• [EXTRACTED ENTRIES]:
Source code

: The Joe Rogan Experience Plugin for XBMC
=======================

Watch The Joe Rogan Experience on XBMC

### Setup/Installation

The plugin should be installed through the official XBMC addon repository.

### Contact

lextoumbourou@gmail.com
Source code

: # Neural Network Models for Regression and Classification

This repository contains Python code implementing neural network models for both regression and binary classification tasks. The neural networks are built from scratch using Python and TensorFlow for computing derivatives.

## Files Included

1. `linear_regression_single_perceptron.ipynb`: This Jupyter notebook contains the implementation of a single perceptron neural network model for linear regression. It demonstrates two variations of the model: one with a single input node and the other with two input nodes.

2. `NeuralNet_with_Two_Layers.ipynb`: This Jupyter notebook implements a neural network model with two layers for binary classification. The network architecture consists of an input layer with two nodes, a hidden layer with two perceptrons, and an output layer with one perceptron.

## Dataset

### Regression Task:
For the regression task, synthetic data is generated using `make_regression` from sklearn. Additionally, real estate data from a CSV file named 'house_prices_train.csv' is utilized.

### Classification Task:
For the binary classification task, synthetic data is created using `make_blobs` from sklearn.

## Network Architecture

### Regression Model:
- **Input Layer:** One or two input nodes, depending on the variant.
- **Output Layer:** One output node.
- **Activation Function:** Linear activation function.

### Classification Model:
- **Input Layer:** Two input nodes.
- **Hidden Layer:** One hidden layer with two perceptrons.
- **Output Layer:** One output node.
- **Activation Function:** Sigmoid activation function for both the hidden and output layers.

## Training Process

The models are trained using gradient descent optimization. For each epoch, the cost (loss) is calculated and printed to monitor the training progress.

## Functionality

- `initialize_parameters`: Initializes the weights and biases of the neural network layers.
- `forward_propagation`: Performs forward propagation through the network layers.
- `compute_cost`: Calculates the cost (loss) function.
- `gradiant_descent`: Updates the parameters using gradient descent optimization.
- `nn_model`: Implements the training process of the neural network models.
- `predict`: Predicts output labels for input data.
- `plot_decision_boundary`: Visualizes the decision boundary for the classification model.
---
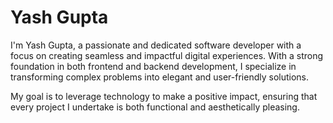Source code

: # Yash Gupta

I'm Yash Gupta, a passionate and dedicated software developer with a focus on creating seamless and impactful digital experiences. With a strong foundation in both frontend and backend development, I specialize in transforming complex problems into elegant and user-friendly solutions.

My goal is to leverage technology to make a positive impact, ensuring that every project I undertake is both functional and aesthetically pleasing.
* * *
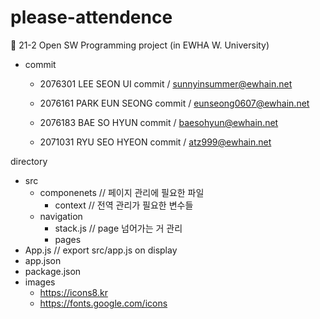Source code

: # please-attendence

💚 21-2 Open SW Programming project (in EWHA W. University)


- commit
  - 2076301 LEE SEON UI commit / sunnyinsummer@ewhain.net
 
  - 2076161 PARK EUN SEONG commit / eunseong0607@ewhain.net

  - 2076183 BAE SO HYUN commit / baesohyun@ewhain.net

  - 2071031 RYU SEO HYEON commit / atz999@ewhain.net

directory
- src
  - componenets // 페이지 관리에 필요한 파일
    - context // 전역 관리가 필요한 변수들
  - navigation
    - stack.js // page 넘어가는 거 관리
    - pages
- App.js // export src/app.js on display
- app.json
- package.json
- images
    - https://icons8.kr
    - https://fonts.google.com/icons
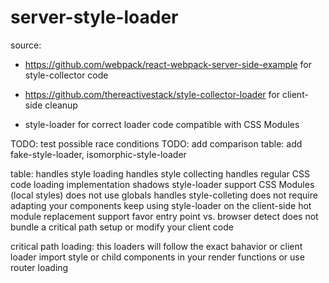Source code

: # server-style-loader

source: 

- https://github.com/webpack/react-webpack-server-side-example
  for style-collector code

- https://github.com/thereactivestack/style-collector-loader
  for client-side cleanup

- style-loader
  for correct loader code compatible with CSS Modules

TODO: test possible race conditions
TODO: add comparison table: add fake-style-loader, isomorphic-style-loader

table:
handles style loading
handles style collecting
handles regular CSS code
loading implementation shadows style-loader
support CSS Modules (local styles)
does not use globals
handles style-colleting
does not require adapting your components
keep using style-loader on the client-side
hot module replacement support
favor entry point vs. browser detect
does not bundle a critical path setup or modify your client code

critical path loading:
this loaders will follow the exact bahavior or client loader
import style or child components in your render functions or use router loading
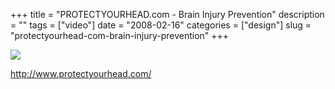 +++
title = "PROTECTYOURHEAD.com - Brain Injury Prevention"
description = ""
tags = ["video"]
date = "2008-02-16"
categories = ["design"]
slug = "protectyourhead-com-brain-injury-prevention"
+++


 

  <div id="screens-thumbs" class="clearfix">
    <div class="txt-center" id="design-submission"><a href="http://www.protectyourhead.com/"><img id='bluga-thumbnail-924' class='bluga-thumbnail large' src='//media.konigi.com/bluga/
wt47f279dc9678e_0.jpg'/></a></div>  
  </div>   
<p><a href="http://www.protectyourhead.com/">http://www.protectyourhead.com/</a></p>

• [WORK REQUEST]: When the line with "## Functionality" is reached in the data above, start copying there, and copy each line exactly until the line with "the classification model." has been copied; copy nothing else.

• [ANSWER FOR THIS EXERCISE]:
## Functionality

- `initialize_parameters`: Initializes the weights and biases of the neural network layers.
- `forward_propagation`: Performs forward propagation through the network layers.
- `compute_cost`: Calculates the cost (loss) function.
- `gradiant_descent`: Updates the parameters using gradient descent optimization.
- `nn_model`: Implements the training process of the neural network models.
- `predict`: Predicts output labels for input data.
- `plot_decision_boundary`: Visualizes the decision boundary for the classification model.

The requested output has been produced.